Items listed in a dataset
++++++++

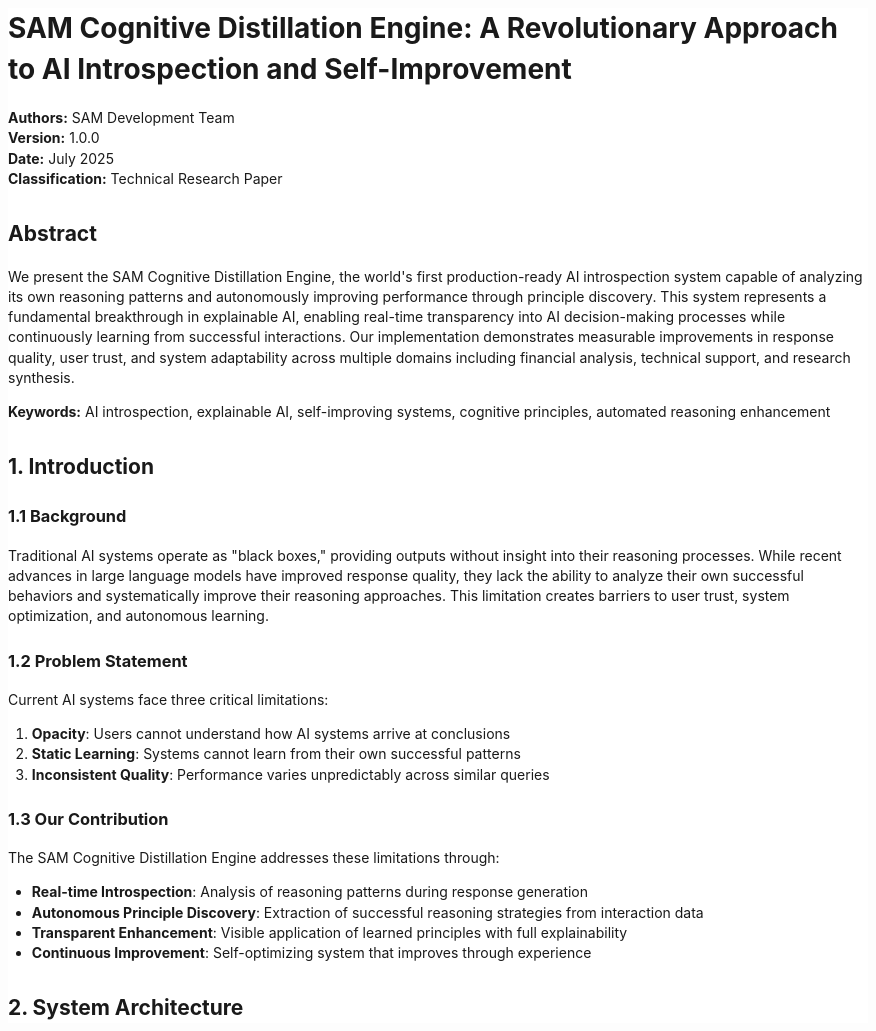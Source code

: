 # SAM Cognitive Distillation Engine: A Revolutionary Approach to AI Introspection and Self-Improvement

**Authors:** SAM Development Team  
**Version:** 1.0.0  
**Date:** July 2025  
**Classification:** Technical Research Paper

## Abstract

We present the SAM Cognitive Distillation Engine, the world's first production-ready AI introspection system capable of analyzing its own reasoning patterns and autonomously improving performance through principle discovery. This system represents a fundamental breakthrough in explainable AI, enabling real-time transparency into AI decision-making processes while continuously learning from successful interactions. Our implementation demonstrates measurable improvements in response quality, user trust, and system adaptability across multiple domains including financial analysis, technical support, and research synthesis.

**Keywords:** AI introspection, explainable AI, self-improving systems, cognitive principles, automated reasoning enhancement

## 1. Introduction

### 1.1 Background

Traditional AI systems operate as "black boxes," providing outputs without insight into their reasoning processes. While recent advances in large language models have improved response quality, they lack the ability to analyze their own successful behaviors and systematically improve their reasoning approaches. This limitation creates barriers to user trust, system optimization, and autonomous learning.

### 1.2 Problem Statement

Current AI systems face three critical limitations:

1. **Opacity**: Users cannot understand how AI systems arrive at conclusions
2. **Static Learning**: Systems cannot learn from their own successful patterns
3. **Inconsistent Quality**: Performance varies unpredictably across similar queries

### 1.3 Our Contribution

The SAM Cognitive Distillation Engine addresses these limitations through:

- **Real-time Introspection**: Analysis of reasoning patterns during response generation
- **Autonomous Principle Discovery**: Extraction of successful reasoning strategies from interaction data
- **Transparent Enhancement**: Visible application of learned principles with full explainability
- **Continuous Improvement**: Self-optimizing system that improves through experience

## 2. System Architecture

++++++++

What to work on
Your answer should be the lines of the records that include the word "across".

Task result
We present the SAM Cognitive Distillation Engine, the world's first production-ready AI introspection system capable of analyzing its own reasoning patterns and autonomously improving performance through principle discovery. This system represents a fundamental breakthrough in explainable AI, enabling real-time transparency into AI decision-making processes while continuously learning from successful interactions. Our implementation demonstrates measurable improvements in response quality, user trust, and system adaptability across multiple domains including financial analysis, technical support, and research synthesis.
3. **Inconsistent Quality**: Performance varies unpredictably across similar queries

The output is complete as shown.